Lord Protector Mode: ON

    by Kapanash

    16 Comments

    1. Oliver Cromwell started as a leader of Parliament during the English Civil War fighting for what he saw as liberty and a more godly England. By the time he became Lord Protector his rule was marked by strict Puritan reforms banning Christmas closing theaters and his brutal campaign in Ireland including the Siege of Drogheda cemented his reputation as ruthless and unflinching.

    2. _Captain_Dinosaur_ on

      I have maintained an orange idiot cat for most of my life. So far there have been three. All of them, as tradition dictates, have been named after historical monsters.

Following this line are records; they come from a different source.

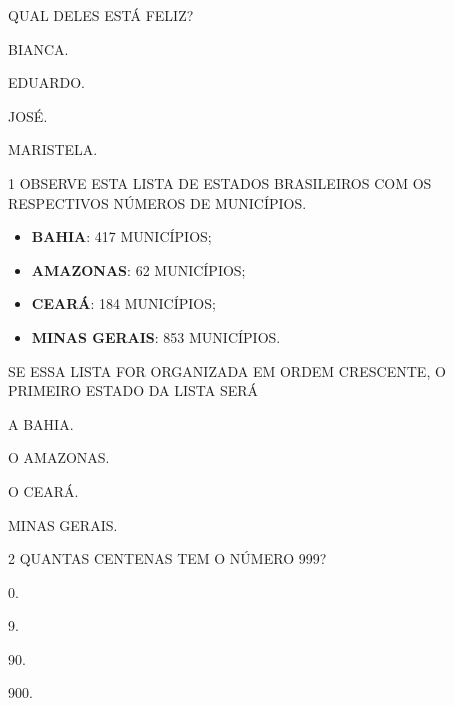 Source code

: QUAL DELES ESTÁ FELIZ?

\begin{escolha}[itemsep=0pt]
\item BIANCA.

\item EDUARDO.

\item JOSÉ.

\item MARISTELA.
\end{escolha}




\num{1} OBSERVE ESTA LISTA DE ESTADOS BRASILEIROS COM OS RESPECTIVOS NÚMEROS DE MUNICÍPIOS.

\begin{itemize}
  \item \textbf{BAHIA}: 417 MUNICÍPIOS;
  \item \textbf{AMAZONAS}: 62 MUNICÍPIOS;
  \item \textbf{CEARÁ}: 184 MUNICÍPIOS;
  \item \textbf{MINAS GERAIS}: 853 MUNICÍPIOS.
\end{itemize}

SE ESSA LISTA FOR ORGANIZADA EM ORDEM CRESCENTE, O PRIMEIRO ESTADO DA LISTA SERÁ

\begin{escolha}[itemsep=0pt]
\item A BAHIA.

\item O AMAZONAS.

\item O CEARÁ.

\item MINAS GERAIS.
\end{escolha}

\num{2} QUANTAS CENTENAS TEM O NÚMERO 999?

\begin{escolha}[itemsep=0pt]
\item 0.

\item 9.

\item 90.

\item 900.
\end{escolha}

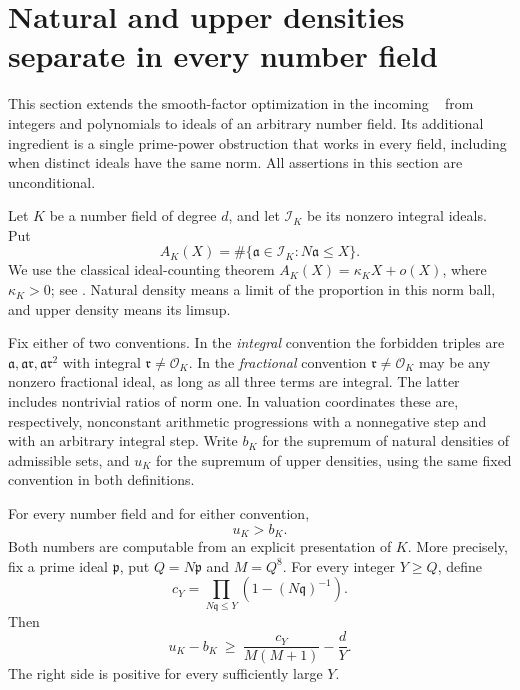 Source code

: \section{Natural and upper densities separate in every number field}
\label{sec:ideal-separation}

This section extends the smooth-factor optimization in the incoming
~\cite{prior-density-gaps} from integers
and polynomials to ideals of an arbitrary number field.  Its additional
ingredient is a single prime-power obstruction that works in every field,
including when distinct ideals have the same norm.  All assertions in this
section are unconditional.

Let $K$ be a number field of degree $d$, and let $\mathcal I_K$ be its
nonzero integral ideals.  Put
\[
 A_K(X)=\#\{\mathfrak a\in\mathcal I_K:N\mathfrak a\le X\}.
\]
We use the classical ideal-counting theorem
$A_K(X)=\kappa_K X+o(X)$, where $\kappa_K>0$; see
\cite{murty-vanorder}.  Natural density means a limit of the
proportion in this norm ball, and upper density means its limsup.

Fix either of two conventions.  In the \emph{integral} convention the
forbidden triples are
$\mathfrak a,\mathfrak a\mathfrak r,
\mathfrak a\mathfrak r^2$ with integral
$\mathfrak r\ne\mathcal O_K$.  In the \emph{fractional} convention
$\mathfrak r\ne\mathcal O_K$ may be any nonzero fractional ideal, as long
as all three terms are integral.  The latter includes nontrivial ratios
of norm one.  In valuation coordinates these are, respectively,
nonconstant arithmetic progressions with a nonnegative step and with an
arbitrary integral step.  Write $b_K$ for the supremum of natural
densities of admissible sets, and $u_K$ for the supremum of upper
densities, using the same fixed convention in both definitions.

\begin{theorem}
\label{thm:ideal-separation}
For every number field and for either convention,
\[
                         u_K>b_K.
\]
Both numbers are computable from an explicit presentation of $K$.
More precisely, fix a prime ideal $\mathfrak p$, put
$Q=N\mathfrak p$ and $M=Q^8$.  For every integer $Y\ge Q$, define
\[
 c_Y=\prod_{N\mathfrak q\le Y}(1-(N\mathfrak q)^{-1}).
\]
Then
\begin{equation}\label{eq:ideal-gap}
 u_K-b_K\ \ge\ \frac{c_Y}{M(M+1)}-\frac{d}{Y}.
\end{equation}
The right side is positive for every sufficiently large $Y$.
\end{theorem}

      R.I.P. Bonaparte and Attila.

      Long live Oliver.

    3. When his son was overthrown and his laws repealed his fanatical supporters cried religous persecution and fled to the new world to found a colony of some sorts.

    4. AceOfSpades532 on

      I’m pretty sure the English Protectorate is the only case of a country successfully revolting against a hereditary monarch and replacing it with a republic (although Cromwell did make his son become leader after he died, basically negating the non hereditary appeal), just for the republic to be so bad that the people willingly brought the hereditary monarchy back

      Edit: France doesn’t really count, Napoleon took it and then the Ancien Regime was reinstalled by outside powers, in England it was the country doing it willingly both times

    5. The Puritans did NOT ban alcohol. Religious teetotaling is more of an Anabaptist thing.

    6. How did they justify “No alcohol” when Jesus famously turned water into wine in the Bible?

    7. Parliament and the puritans banned Christmas not Cromwell although he wasn’t opposed to it

    8. Whatever his many faults, Britain never achieves the same level of power without the victory of parliament in the civil war.